Q6- Automated biochemical methods, like Vitek , Microscan, others. They should be presented in more details, in order to provide useful information for our readers. Please, inform what we may expect from them in a routine of lab, informing the major errors usually documented with these systems
Q6 response. Please kindly find Table 2, where various properties, including sensitivity, specificity, and turn-around time are included and compared.

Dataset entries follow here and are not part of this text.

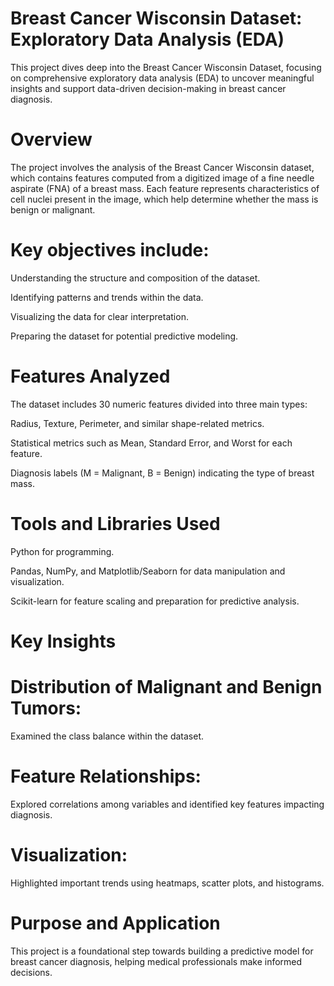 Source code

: # Breast Cancer Wisconsin Dataset: Exploratory Data Analysis (EDA)
This project dives deep into the Breast Cancer Wisconsin Dataset, focusing on comprehensive exploratory data analysis (EDA) to uncover meaningful insights and support data-driven decision-making in breast cancer diagnosis.

# Overview
The project involves the analysis of the Breast Cancer Wisconsin dataset, which contains features computed from a digitized image of a fine needle aspirate (FNA) of a breast mass. Each feature represents characteristics of cell nuclei present in the image, which help determine whether the mass is benign or malignant.

# Key objectives include:

Understanding the structure and composition of the dataset.

Identifying patterns and trends within the data.

Visualizing the data for clear interpretation.

Preparing the dataset for potential predictive modeling.

# Features Analyzed

The dataset includes 30 numeric features divided into three main types:

Radius, Texture, Perimeter, and similar shape-related metrics.

Statistical metrics such as Mean, Standard Error, and Worst for each feature.

Diagnosis labels (M = Malignant, B = Benign) indicating the type of breast mass.

# Tools and Libraries Used

Python for programming.

Pandas, NumPy, and Matplotlib/Seaborn for data manipulation and visualization.

Scikit-learn for feature scaling and preparation for predictive analysis.

# Key Insights

# Distribution of Malignant and Benign Tumors: 

Examined the class balance within the dataset.

# Feature Relationships: 

Explored correlations among variables and identified key features impacting diagnosis.

# Visualization: 

Highlighted important trends using heatmaps, scatter plots, and histograms.

# Purpose and Application

This project is a foundational step towards building a predictive model for breast cancer diagnosis, helping medical professionals make informed decisions.
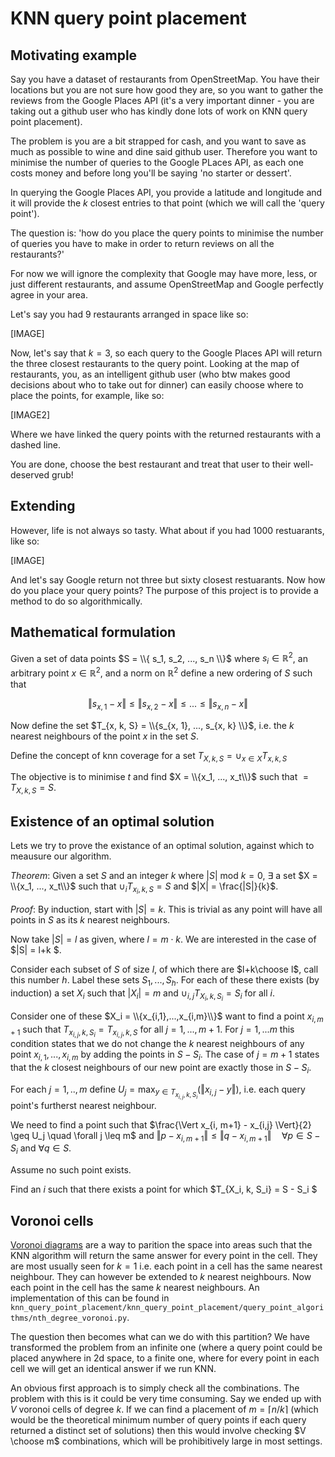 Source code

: # KNN query point placement

## Motivating example
Say you have a dataset of restaurants from OpenStreetMap. You have their locations but you are not sure how good they are, so you want to gather the reviews from the Google Places API (it's a very important dinner - you are taking out a github user who has kindly done lots of work on KNN query point placement). 

The problem is you are a bit strapped for cash, and you want to save as much as possible to wine and dine said github user. Therefore you want to minimise the number of queries to the Google PLaces API, as each one costs money and before long you'll be saying 'no starter or dessert'.

In querying the Google Places API, you provide a latitude and longitude and it will provide the $k$ closest entries to that point (which we will call the 'query point').

The question is: 'how do you place the query points to minimise the number of queries you have to make in order to return reviews on all the restaurants?'

For now we will ignore the complexity that Google may have more, less, or just different restaurants, and assume OpenStreetMap and Google perfectly agree in your area. 

Let's say you had 9 restaurants arranged in space like so:

[IMAGE]

Now, let's say that $k=3$, so each query to the Google Places API will return the three closest restaurants to the query point. Looking at the map of restaurants, you, as an intelligent github user (who btw makes good decisions about who to take out for dinner) can easily choose where to place the points, for example, like so:

[IMAGE2]

Where we have linked the query points with the returned restaurants with a dashed line.

You are done, choose the best restaurant and treat that user to their well-deserved grub!

## Extending

However, life is not always so tasty. What about if you had 1000 restuarants, like so:

[IMAGE]

And let's say Google return not three but sixty closest restuarants. Now how do you place your query points? The purpose of this project is to provide a method to do so algorithmically.

## Mathematical formulation

Given a set of data points $S = \\{ s_1, s_2, ..., s_n \\}$ where $s_i \in \mathbb{R}^2$, an arbitrary point $x \in \mathbb{R}^2$, and a norm on $\mathbb{R}^2$ define a new ordering of $S$ such that 

$$\Vert s_{x, 1} - x \Vert \leq \Vert s_{x, 2} - x \Vert \leq ... \leq \Vert s_{x, n} - x \Vert$$

Now define the set $T_{x, k, S} = \\{s_{x, 1}, ..., s_{x, k} \\}$, i.e. the $k$ nearest neighbours of the point $x$ in the set $S$.

Define the concept of knn coverage for a set $T_{X, k, S} = \cup_{x \in X} T_{x, k, S}$

The objective is to minimise $t$ and find $X = \\{x_1, ..., x_t\\}$ such that $=T_{X, k, S} = S$.

## Existence of an optimal solution

Lets we try to prove the existance of an optimal solution, against which to meausure our algorithm. 

_Theorem_: Given a set $S$ and an integer $k$ where $|S| \text{ mod } k = 0$, $\exists$ a set $X = \\{x_1, ..., x_t\\}$ such that $\cup_{i} T_{x_i, k, S} = S$ and $|X| = \frac{|S|}{k}$.

_Proof_: By induction, start with $|S|=k$. This is trivial as any point will have all points in $S$ as its $k$ nearest neighbours. 

Now take $|S| = l$ as given, where $l=m \cdot k$. We are interested in the case of $|S| = l+k $. 

Consider each subset of $S$ of size $l$, of which there are $l+k\choose l$, call this number $h$. Label these sets $S_1,...,S_h$. For each of these there exists (by induction) a set $X_i$ such that $|X_i|=m$ and $\cup_{i,j} T_{X_i, k, S_i} = S_i$ for all $i$. 

Consider one of these $X_i = \\{x_{i,1},...,x_{i,m}\\}$ want to find a point $x_{i, m+1}$ such that $T_{x_{i,j}, k, S_i} = T_{x_{i, j}, k, S}$ for all $j=1,...,m+1$. For $j=1,...m$ this condition states that we do not change the $k$ nearest neighbours of any point $x_{i,1},...,x_{i,m}$ by adding the points in $S-S_{i}$. The case of $j=m+1$ states that the $k$ closest neighbours of our new point are exactly those in $S-S_{i}$. 

For each $j=1,..,m$ define $U_j = \max_{y \in T_{x_{i, j}, k, S_i}}(\Vert x_{i,j} - y \Vert)$, i.e. each query point's furtherst nearest neighbour. 

We need to find a point such that $\frac{\Vert x_{i, m+1} - x_{i,j} \Vert}{2} \geq U_j \quad \forall j \leq m$ and $\Vert p - x_{i, m+1} \Vert \leq \Vert q  - x_{i, m+1} \Vert \quad \forall p \in S-S_{i}$ and $\forall q \in S$.

Assume no such point exists. 

Find an $i$ such that there exists a point for which $T_{X_i, k, S_i} = S - S_i $


## Voronoi cells

[Voronoi diagrams](https://en.wikipedia.org/wiki/Voronoi_diagram) are a way to parition the space into areas such that the KNN algorithm will return the same answer for every point in the cell. They are most usually seen for $k=1$ i.e. each point in a cell has the same nearest neighbour. They can however be extended to $k$ nearest neighbours. Now each point in the cell has the same $k$ nearest neighbours. An implementation of this can be found in `knn_query_point_placement/knn_query_point_placement/query_point_algorithms/nth_degree_voronoi.py`.

The question then becomes what can we do with this partition? We have transformed the problem from an infinite one (where a query point could be placed anywhere in 2d space, to a finite one, where for every point in each cell we will get an identical answer if we run KNN.

An obvious first approach is to simply check all the combinations. The problem with this is it could be very time consuming. Say we ended up with $V$ voronoi cells of degree $k$. If we can find a placement of $m=\lceil n/k \rceil$ (which would be the theoretical minimum number of query points if each query returned a distinct set of solutions) then this would involve checking $V \choose m$ combinations, which will be prohibitively large in most settings.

Q7- Same strategy of discussion are valid for all different systems available for MALDI-TOF, PCR-based and other molecular assays used for fungal identification.
Q7 response. Please find Tables 2 and 4 prepared in the way suggested by reviewer. Please note that MALDI-TOF MS, Sanger sequencing, and other expensive molecular assays, such as PNA-FISH, are cost-prohibitive to be established in developing countries. Therefore, they are out of scope of our study.
Q8- A final comment to the authors is that they should present some criticism about the public database available for identification of fungi by proteomics and sequencing of DNA targets considered to be informative for species identification.
Q8 response. Please note that MALDI-TOF MS, Sanger sequencing, and other expensive molecular assays, such as PNA-FISH, are cost-prohibitive to be established in developing countries. Therefore, they are out of scope of our study.
Round 2
Reviewer 1 Report
This manuscript is now ready for publication
Reviewer 2 Report
I consider that most suggestions were incorporated into the manuscript.